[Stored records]
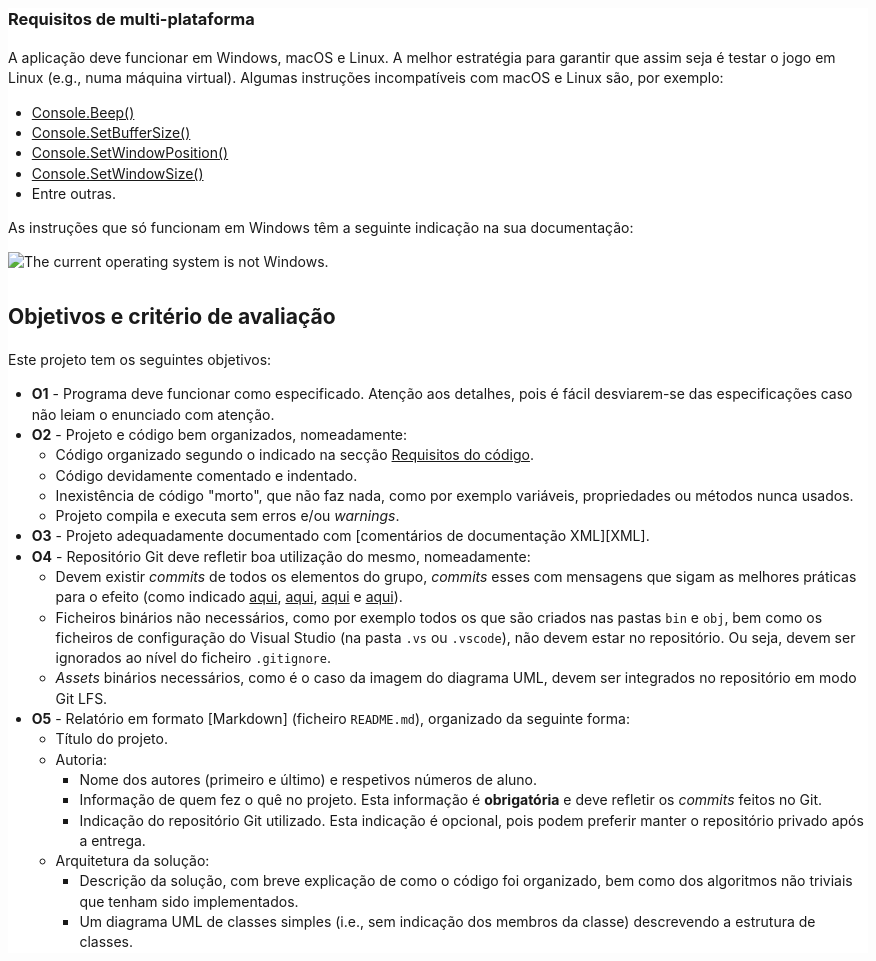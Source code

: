 ### Requisitos de multi-plataforma

A aplicação deve funcionar em Windows, macOS e Linux. A melhor estratégia para
garantir que assim seja é testar o jogo em Linux (e.g., numa máquina virtual).
Algumas instruções incompatíveis com macOS e Linux são, por exemplo:

* [Console.Beep()](https://docs.microsoft.com/dotnet/api/system.console.beep)
* [Console.SetBufferSize()](https://docs.microsoft.com/dotnet/api/system.console.setbuffersize)
* [Console.SetWindowPosition()](https://docs.microsoft.com/dotnet/api/system.console.setwindowposition)
* [Console.SetWindowSize()](https://docs.microsoft.com/dotnet/api/system.console.setwindowsize)
* Entre outras.

As instruções que só funcionam em Windows têm a seguinte indicação na sua
documentação:

![The current operating system is not Windows.](img/notsupported.png "The current operating system is not Windows.")

## Objetivos e critério de avaliação

Este projeto tem os seguintes objetivos:

* **O1** - Programa deve funcionar como especificado. Atenção aos detalhes,
  pois é fácil desviarem-se das especificações caso não leiam o enunciado com
  atenção.
* **O2** - Projeto e código bem organizados, nomeadamente:
  * Código organizado segundo o indicado na secção
    [Requisitos do código](#requisitos-do-código).
  * Código devidamente comentado e indentado.
  * Inexistência de código "morto", que não faz nada, como por exemplo
    variáveis, propriedades ou métodos nunca usados.
  * Projeto compila e executa sem erros e/ou *warnings*.
* **O3** - Projeto adequadamente documentado com [comentários de documentação
  XML][XML].
* **O4** - Repositório Git deve refletir boa utilização do mesmo, nomeadamente:
  * Devem existir *commits* de todos os elementos do grupo, _commits_ esses
    com mensagens que sigam as melhores práticas para o efeito (como indicado
    [aqui](https://chris.beams.io/posts/git-commit/),
    [aqui](https://gist.github.com/robertpainsi/b632364184e70900af4ab688decf6f53),
    [aqui](https://github.com/erlang/otp/wiki/writing-good-commit-messages) e
    [aqui](https://stackoverflow.com/questions/2290016/git-commit-messages-50-72-formatting)).
  * Ficheiros binários não necessários, como por exemplo todos os que são
    criados nas pastas `bin` e `obj`, bem como os ficheiros de configuração
    do Visual Studio (na pasta `.vs` ou `.vscode`), não devem estar no
    repositório. Ou seja, devem ser ignorados ao nível do ficheiro
    `.gitignore`.
  * *Assets* binários necessários, como é o caso da imagem do diagrama UML,
    devem ser integrados no repositório em modo Git LFS.
* **O5** - Relatório em formato [Markdown] (ficheiro `README.md`),
  organizado da seguinte forma:
  * Título do projeto.
  * Autoria:
    * Nome dos autores (primeiro e último) e respetivos números de aluno.
    * Informação de quem fez o quê no projeto. Esta informação é
      **obrigatória** e deve refletir os *commits* feitos no Git.
    * Indicação do repositório Git utilizado. Esta indicação é
      opcional, pois podem preferir manter o repositório privado após a
      entrega.
  * Arquitetura da solução:
    * Descrição da solução, com breve explicação de como o código foi
      organizado, bem como dos algoritmos não triviais que tenham sido
      implementados.
    * Um diagrama UML de classes simples (i.e., sem indicação dos
      membros da classe) descrevendo a estrutura de classes.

**Instructions for the task**
Would you repeat exactly, and only, the lines from the start of the records above through the line containing "garantir que assim", with the pictures omitted?

**Exercise response**
Source code

: ### Requisitos de multi-plataforma

A aplicação deve funcionar em Windows, macOS e Linux. A melhor estratégia para
garantir que assim seja é testar o jogo em Linux (e.g., numa máquina virtual).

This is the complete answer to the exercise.